Pour son premier roman, Antoine Daher livre une histoire captivante et nécessaire sur la redécouverte de soi et les bénéfices de la nature sur l’âme et le corps.

« Vent du nord » : la renaissance d’un médecin malade, dans les montagnes du Liban

Antoine Daher, un médecin écolo qui signe son premier roman. Photo Élie Zahr

« J’ai le mal sans remède, celui que vous savez. J’ai beau être médecin, je fais partie de la race du commun des mortels (...) ma bataille avec la maladie généralisée étant perdue d’avance, je vais vous quitter ici et maintenant. Je partirai comme vous me voyez. Avec rien. Rien qu’un bâton. Je marcherai jusqu’à l’exténuation. Jusqu’à ce que mes jambes renoncent et que je m’éteigne. » Lors d’une veillée précédant son grand départ vers l’inconnu, Alexandre, le protagoniste, annonce à ses proches être atteint d’un cancer incurable. Il est encore loin de se douter de toutes les aventures auxquelles il va faire face et des rencontres qui vont changer le cours de son existence.

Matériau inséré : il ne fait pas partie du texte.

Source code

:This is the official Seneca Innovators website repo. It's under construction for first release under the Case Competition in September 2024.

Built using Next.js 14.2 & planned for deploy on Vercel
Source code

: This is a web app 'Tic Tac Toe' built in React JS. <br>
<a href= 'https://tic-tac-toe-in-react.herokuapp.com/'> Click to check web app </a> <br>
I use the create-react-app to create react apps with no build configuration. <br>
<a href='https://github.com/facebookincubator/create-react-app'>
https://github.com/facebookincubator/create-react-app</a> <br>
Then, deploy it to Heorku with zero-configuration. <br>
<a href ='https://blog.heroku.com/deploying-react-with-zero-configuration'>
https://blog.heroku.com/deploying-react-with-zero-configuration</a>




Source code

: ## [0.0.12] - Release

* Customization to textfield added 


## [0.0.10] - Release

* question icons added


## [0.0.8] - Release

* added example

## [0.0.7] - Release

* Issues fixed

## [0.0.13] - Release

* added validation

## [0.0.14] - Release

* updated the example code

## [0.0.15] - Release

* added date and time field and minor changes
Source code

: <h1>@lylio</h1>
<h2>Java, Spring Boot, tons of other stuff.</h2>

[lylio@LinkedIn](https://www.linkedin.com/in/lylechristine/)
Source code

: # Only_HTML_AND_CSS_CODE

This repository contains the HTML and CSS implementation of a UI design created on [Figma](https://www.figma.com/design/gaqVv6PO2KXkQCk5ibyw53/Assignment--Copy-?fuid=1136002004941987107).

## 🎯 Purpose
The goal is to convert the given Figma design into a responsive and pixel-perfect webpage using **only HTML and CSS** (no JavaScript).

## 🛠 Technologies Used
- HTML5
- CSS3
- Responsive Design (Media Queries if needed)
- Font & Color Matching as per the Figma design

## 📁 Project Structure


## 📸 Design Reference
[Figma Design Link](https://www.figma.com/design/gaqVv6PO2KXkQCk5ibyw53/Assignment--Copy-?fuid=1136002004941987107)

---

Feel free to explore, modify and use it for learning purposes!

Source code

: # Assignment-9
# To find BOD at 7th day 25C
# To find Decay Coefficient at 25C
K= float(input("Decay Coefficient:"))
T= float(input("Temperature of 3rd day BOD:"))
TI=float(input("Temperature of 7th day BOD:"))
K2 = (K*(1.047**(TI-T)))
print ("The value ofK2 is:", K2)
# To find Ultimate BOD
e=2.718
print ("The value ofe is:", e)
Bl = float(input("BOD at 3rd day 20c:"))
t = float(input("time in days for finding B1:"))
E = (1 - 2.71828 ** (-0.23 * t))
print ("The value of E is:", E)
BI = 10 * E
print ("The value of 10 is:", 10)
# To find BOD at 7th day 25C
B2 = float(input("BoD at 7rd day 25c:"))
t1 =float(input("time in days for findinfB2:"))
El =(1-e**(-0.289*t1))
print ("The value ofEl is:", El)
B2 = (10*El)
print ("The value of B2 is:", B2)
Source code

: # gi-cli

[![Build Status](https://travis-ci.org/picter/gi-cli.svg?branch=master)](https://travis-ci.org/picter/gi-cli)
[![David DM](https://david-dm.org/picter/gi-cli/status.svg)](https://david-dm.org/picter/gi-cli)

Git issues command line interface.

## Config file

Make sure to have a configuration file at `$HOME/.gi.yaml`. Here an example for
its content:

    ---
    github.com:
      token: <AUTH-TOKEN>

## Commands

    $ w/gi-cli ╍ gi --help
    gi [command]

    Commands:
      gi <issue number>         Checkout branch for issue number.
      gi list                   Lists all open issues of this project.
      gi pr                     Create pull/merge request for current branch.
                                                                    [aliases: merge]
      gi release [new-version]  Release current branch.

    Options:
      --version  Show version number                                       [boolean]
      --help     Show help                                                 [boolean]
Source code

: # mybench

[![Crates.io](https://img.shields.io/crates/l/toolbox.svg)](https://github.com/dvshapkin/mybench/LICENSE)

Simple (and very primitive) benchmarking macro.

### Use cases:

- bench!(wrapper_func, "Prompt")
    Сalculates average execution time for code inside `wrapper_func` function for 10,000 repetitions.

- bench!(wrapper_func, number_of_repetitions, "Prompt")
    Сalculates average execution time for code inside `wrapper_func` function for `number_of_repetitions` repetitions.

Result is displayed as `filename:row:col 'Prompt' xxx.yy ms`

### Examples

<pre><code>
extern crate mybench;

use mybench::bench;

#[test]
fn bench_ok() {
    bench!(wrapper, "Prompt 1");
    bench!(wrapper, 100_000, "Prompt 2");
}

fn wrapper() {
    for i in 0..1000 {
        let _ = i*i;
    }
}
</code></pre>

Vent du nord est le premier roman d’Antoine Daher, publié le 14 décembre 2023 aux éditions Les impliqués. Tout comme l’écrivain, le personnage principal est médecin. Ce dernier s’est donné corps et âme pour son métier jusqu’à oublier de vivre. Célibataire et sans enfants, il prend la décision de ne pas finir sa vie dans un lit d’hôpital et de partir vers les vallées du nord.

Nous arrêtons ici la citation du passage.